Experiments that redirect to a different domain may experience tracking issues for those redirected visitors. Learn more about cross-domain tracking.
5. QA and publish your experiment
Congratulations! You've set up a redirect experiment. All you need to do now is QA the experiment and publish it live to your visitors.
You can verify that your setup is correct by going to the API Names tab in your redirect experiment.
Indicate the canonical link. To improve SEO link and ranking signals, the redirected page should indicate that the original page is the preferred (canonical) destination. Add a
<link>element with the
rel="canonical"attribute into the
<head>section of the redirected page. Check out this Google Support Doc for more information.
Exclude the redirect URL. To avoid redirects on the redirect URL itself, make sure to exclude the redirect URL via the page targeting settings.
Unblock Optmizely's redirect. By default, when you set a redirect, Optimizely blocks other redirects for 5 seconds so that you will not cause an infinite loop of redirects.
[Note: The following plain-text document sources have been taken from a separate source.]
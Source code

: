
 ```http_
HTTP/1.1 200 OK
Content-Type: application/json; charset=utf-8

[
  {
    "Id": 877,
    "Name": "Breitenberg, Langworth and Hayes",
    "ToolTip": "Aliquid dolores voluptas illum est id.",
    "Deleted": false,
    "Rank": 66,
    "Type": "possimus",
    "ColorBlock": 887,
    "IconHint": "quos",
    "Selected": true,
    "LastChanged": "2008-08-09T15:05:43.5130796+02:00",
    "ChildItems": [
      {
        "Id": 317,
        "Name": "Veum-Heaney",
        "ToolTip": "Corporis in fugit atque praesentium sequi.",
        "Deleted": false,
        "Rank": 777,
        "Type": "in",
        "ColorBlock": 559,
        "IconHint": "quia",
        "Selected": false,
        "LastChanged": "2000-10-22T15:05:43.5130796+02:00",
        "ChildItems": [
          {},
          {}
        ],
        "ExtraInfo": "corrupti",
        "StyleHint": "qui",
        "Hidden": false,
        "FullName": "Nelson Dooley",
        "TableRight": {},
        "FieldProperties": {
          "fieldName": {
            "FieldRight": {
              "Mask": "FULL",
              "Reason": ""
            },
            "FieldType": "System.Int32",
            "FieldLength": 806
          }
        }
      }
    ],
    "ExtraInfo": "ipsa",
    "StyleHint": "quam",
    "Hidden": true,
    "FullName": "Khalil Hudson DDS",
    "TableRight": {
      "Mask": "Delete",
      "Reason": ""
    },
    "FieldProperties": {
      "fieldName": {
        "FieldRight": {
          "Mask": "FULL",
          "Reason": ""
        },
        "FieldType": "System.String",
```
Click to learn about unblocking the redirect.
Client typically have three main concerns with redirects
- Will visitors see a flicker of images/old page loading prior to being redirected?
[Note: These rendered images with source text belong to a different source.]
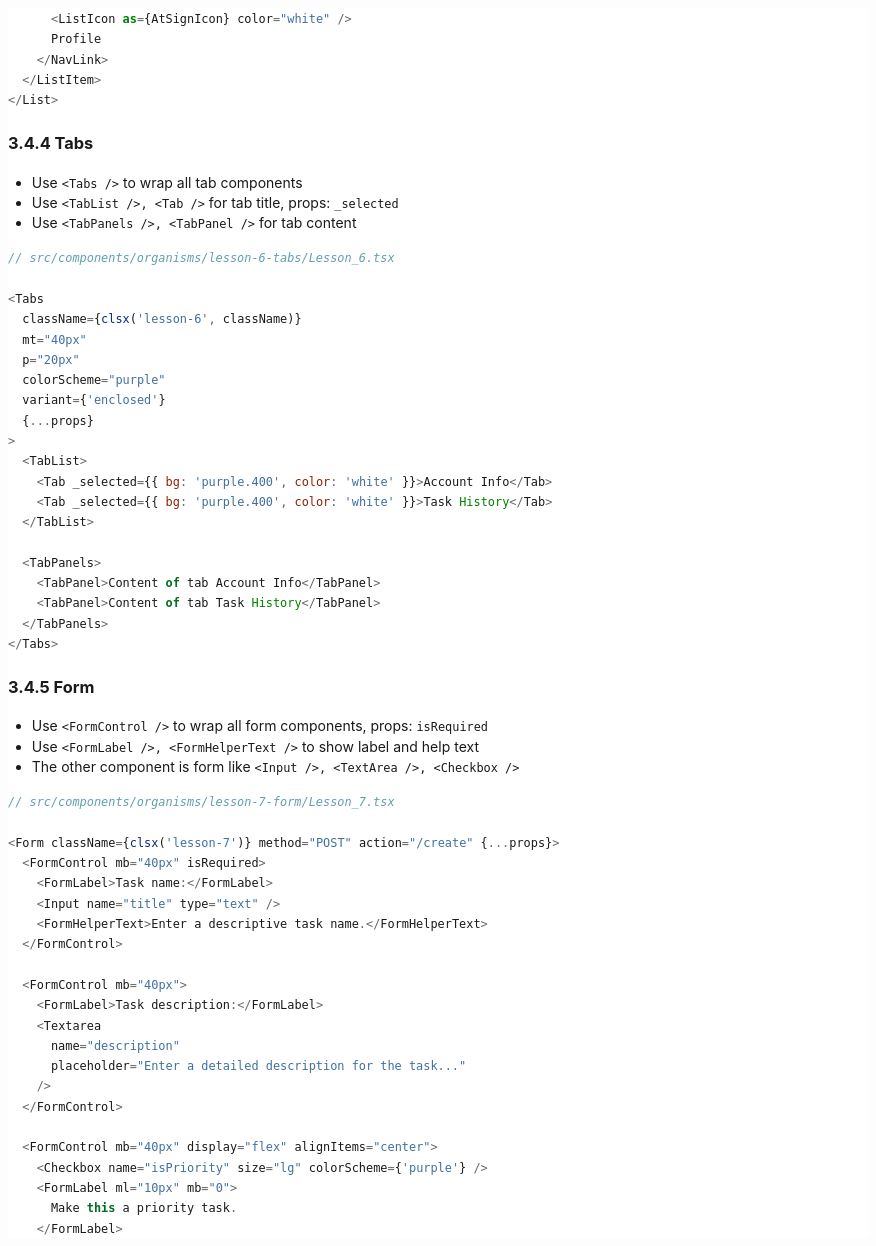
 ```js
      <ListIcon as={AtSignIcon} color="white" />
      Profile
    </NavLink>
  </ListItem>
</List>
```

### 3.4.4 Tabs

- Use `<Tabs />` to wrap all tab components
- Use `<TabList />, <Tab />` for tab title, props: `_selected`
- Use `<TabPanels />, <TabPanel />` for tab content

```js
// src/components/organisms/lesson-6-tabs/Lesson_6.tsx

<Tabs
  className={clsx('lesson-6', className)}
  mt="40px"
  p="20px"
  colorScheme="purple"
  variant={'enclosed'}
  {...props}
>
  <TabList>
    <Tab _selected={{ bg: 'purple.400', color: 'white' }}>Account Info</Tab>
    <Tab _selected={{ bg: 'purple.400', color: 'white' }}>Task History</Tab>
  </TabList>

  <TabPanels>
    <TabPanel>Content of tab Account Info</TabPanel>
    <TabPanel>Content of tab Task History</TabPanel>
  </TabPanels>
</Tabs>
```

### 3.4.5 Form

- Use `<FormControl />` to wrap all form components, props: `isRequired`
- Use `<FormLabel />, <FormHelperText />` to show label and help text
- The other component is form like `<Input />, <TextArea />, <Checkbox />`

```js
// src/components/organisms/lesson-7-form/Lesson_7.tsx

<Form className={clsx('lesson-7')} method="POST" action="/create" {...props}>
  <FormControl mb="40px" isRequired>
    <FormLabel>Task name:</FormLabel>
    <Input name="title" type="text" />
    <FormHelperText>Enter a descriptive task name.</FormHelperText>
  </FormControl>

  <FormControl mb="40px">
    <FormLabel>Task description:</FormLabel>
    <Textarea
      name="description"
      placeholder="Enter a detailed description for the task..."
    />
  </FormControl>

  <FormControl mb="40px" display="flex" alignItems="center">
    <Checkbox name="isPriority" size="lg" colorScheme={'purple'} />
    <FormLabel ml="10px" mb="0">
      Make this a priority task.
    </FormLabel>
```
- No, Optimizely redirects will hide the body of the original page using CSS, so there will be no flashing/flickering
- How does the redirect work?
- We use window.location.replace. This is called immediately after the bucketing decision.
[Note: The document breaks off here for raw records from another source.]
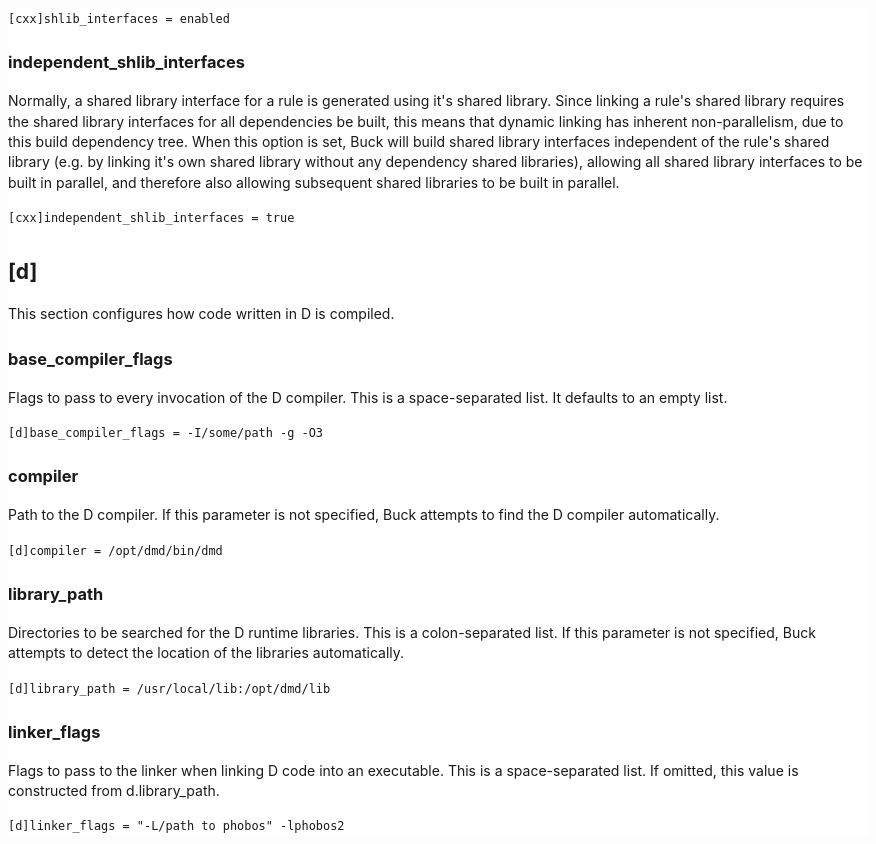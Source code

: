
 ```
[cxx]shlib_interfaces = enabled
```

### independent_shlib_interfaces

Normally, a shared library interface for a rule is generated using it's shared library. Since linking a rule's shared library requires the shared library interfaces for all dependencies be built, this means that dynamic linking has inherent non-parallelism, due to this build dependency tree. When this option is set, Buck will build shared library interfaces independent of the rule's shared library (e.g. by linking it's own shared library without any dependency shared libraries), allowing all shared library interfaces to be built in parallel, and therefore also allowing subsequent shared libraries to be built in parallel.

```
[cxx]independent_shlib_interfaces = true
```

## [d]

This section configures how code written in D is compiled.

### base_compiler_flags

Flags to pass to every invocation of the D compiler. This is a space-separated list. It defaults to an empty list.

```
[d]base_compiler_flags = -I/some/path -g -O3
```

### compiler

Path to the D compiler. If this parameter is not specified, Buck attempts to find the D compiler automatically.

```
[d]compiler = /opt/dmd/bin/dmd
```

### library_path

Directories to be searched for the D runtime libraries. This is a colon-separated list. If this parameter is not specified, Buck attempts to detect the location of the libraries automatically.

```
[d]library_path = /usr/local/lib:/opt/dmd/lib
```

### linker_flags

Flags to pass to the linker when linking D code into an executable. This is a space-separated list. If omitted, this value is constructed from d.library_path.

```
[d]linker_flags = "-L/path to phobos" -lphobos2
```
- Origin page will not load and no additional requests will be made on the original page after this location.replace is called.
- In Chrome, in-flight XHR requests are cancelled by the browser when location.replace is called
- How can we ensure mobile visitors don't have a poor experience?
- You can do a QA cookie-gated experiment, and evaluate performance by using Chrome dev tools (using throttling and device emulation)
- Will the user be able to click the Back Button in their browser to go back to the origin page?
- No. We use window.location.replace(), so the back button will not bring the user back to the original homepage.
- Having the Snippet as high in the head as possible is vital
- Having any asynchronous components for this experiment will delay the redirect from happening. This includes asynchronous audience conditions (ie, geotargeting) and conditional page activation that does polling or some other async operation.
- Canonical <link> tag - You should add a link tag to the head of your page which tells Google that the canonical version of the page lives at a different URL. We provide some details on that here.
- Robots.txt entry - search engines that respect this convention will skip over URLs that follow the disallow directive - Robots documentation here.
Clients typically have client-side analytics tools in place, and want to make sure that the data being transmitted to those systems is useful. On the post-redirect (variant) page, the document.referrer is actually the pre-redirect page URL, which is not very useful. In some cases, the client may want to report that the true referrer was the document.referrer of the pre-redirect page.
They can use our getRedirectInfo method (docs) to capture the original referrer if they'd like to pass it to their third-party analytics systems:
var redirectInfo = window.optimizely.get('state')
var realReferrer = redirectInfo.referrer;
Messaging to customers concerned about redirects
- We have had high-profile clients run long-standing, high-trafficked redirect experiments - even on their homepage!
- They did not observe any adverse effects to their SEO
- They did not observe material impact to their bounce rate.
- These are anecdotal, but it's worth mentioning that a highly risk-averse company trusted us to handle a Homepage redirect
- Please do not mention "State Farm" (NDA)
- SEO impact is out Optimizely Web client's control - it's largely dependent on how various engines index dynamic content, and there is no consistent documentation out there to accurately characterize SEO impacts of client-side redirects.